# Hobie Adventure



## Grug (Mar 13, 2014)

Can someone tell me if the front hatch of the Adventure is difficult to access when on the water. It appears to be a fair way forward as opposed to the Revo which looks easier to access.
Thanks.


----------



## pml (Jul 30, 2014)

hello, the front hatch of the adventure is accessible with much difficulty at sea without falling to water! Why want you to reach it on water?


----------



## chris2pha (Sep 3, 2011)

I don't have an adventure I have a revo13 and even on the revo13 you have to throw a leg into the water either side and shimmy up to the front to access the hatch so I'm guessing it's the same thing for the adventure and I can't see it being that much less stable than the revo, not enough to make you fall in anyway, especially once you've used it a few times and become accustomed to it and it's balance points.......


----------



## kayakone (Dec 7, 2010)

Grug, (sorry to disagree pml), but I access it to put fish in there, where I have 2 X 3L frozen water bottles sitting on a foam sleeping mat. It will easily hold two tuna to around 11 kgs. If it fairly rough, you can expect to ship a few litres of water, but find it reasonably accessible.

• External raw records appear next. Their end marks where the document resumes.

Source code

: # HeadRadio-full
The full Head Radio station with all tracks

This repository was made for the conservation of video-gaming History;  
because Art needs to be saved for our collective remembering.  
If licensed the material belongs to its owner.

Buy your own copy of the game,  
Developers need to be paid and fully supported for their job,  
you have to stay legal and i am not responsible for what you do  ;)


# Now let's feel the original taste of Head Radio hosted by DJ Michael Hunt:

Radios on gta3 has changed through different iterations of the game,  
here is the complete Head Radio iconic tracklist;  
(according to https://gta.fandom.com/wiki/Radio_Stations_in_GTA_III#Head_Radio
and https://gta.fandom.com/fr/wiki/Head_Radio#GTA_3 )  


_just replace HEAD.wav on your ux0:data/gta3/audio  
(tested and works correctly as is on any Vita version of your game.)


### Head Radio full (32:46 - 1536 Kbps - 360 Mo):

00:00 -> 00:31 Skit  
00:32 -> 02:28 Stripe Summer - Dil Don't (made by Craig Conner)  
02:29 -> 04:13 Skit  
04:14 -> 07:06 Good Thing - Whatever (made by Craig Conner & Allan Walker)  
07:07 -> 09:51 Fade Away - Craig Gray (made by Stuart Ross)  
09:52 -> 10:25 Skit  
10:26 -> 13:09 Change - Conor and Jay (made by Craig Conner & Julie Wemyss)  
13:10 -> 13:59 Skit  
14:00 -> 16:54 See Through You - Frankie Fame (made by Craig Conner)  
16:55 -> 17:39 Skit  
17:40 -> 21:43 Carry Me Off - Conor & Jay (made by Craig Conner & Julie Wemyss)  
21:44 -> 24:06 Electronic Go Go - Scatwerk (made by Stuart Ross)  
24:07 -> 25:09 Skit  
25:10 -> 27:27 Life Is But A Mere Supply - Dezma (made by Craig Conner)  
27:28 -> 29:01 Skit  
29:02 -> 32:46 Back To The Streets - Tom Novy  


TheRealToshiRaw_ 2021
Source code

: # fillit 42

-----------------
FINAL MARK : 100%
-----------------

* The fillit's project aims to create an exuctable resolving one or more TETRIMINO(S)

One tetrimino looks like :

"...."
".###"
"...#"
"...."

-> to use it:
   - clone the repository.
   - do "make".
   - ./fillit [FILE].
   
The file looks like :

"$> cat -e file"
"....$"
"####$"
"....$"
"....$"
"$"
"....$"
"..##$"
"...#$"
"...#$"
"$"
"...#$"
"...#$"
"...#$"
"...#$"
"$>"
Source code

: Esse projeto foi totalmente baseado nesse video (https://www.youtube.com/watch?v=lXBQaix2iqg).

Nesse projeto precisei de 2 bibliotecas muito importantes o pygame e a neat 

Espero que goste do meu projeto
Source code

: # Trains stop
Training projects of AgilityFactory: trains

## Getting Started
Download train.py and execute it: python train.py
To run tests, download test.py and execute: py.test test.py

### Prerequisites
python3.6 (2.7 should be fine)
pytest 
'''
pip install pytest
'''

To gain access shuffle slowly forwards , a leg over each side, until can you release the bungees. The yak is quite stable (I weigh 95 kgs). I make the distinction of dumping fish in there and trying to access the hatch to recover gear, as it could easily slide forwards and make recovery impossible.

I suggest you try it yourself close to the shore and actually test the limits of stability. I am guessing, for what I do storing fish there, that 15 knots would be about the limit of opening it, depending on the fetch.


----------



## pml (Jul 30, 2014)

It's not problem kayakone, we have undoubtedly does not have the same weight ;-)
The best is to test !


----------



## Nbh00d (Feb 12, 2012)

I had two adventures before and certainly I found the front hatch is very hard to access. You can certainly do it in calm water but the chance of turtle your yak with a big open hatch letting all those water inside the hull is too much risk for me.


----------



## Grug (Mar 13, 2014)

Thanks for the comments.


----------



## SharkNett (Feb 20, 2006)

I found the same problem with balance sliding that far forward on the Adventure so screwed some nylon loops either side of the hatch to which I clip an insulated catch bag with frozen bottles inside.


----------



## dru (Dec 13, 2008)

kayakone said:


> Grug, (sorry to disagree pml), but I access it to put fish in there, where I have 2 X 3L frozen water bottles sitting on a foam sleeping mat. It will easily hold two tuna to around 11 kgs. If it fairly rough, you can expect to ship a few litres of water, but find it reasonably accessible.
> 
> To gain access shuffle slowly forwards , a leg over each side, until can you release the bungees. The yak is quite stable (I weigh 95 kgs). I make the distinction of dumping fish in there and trying to access the hatch to recover gear, as it could easily slide forwards and make recovery impossible.
> 
> I suggest you try it yourself close to the shore and actually test the limits of stability. I am guessing, for what I do storing fish there, that 15 knots would be about the limit of opening it, depending on the fetch.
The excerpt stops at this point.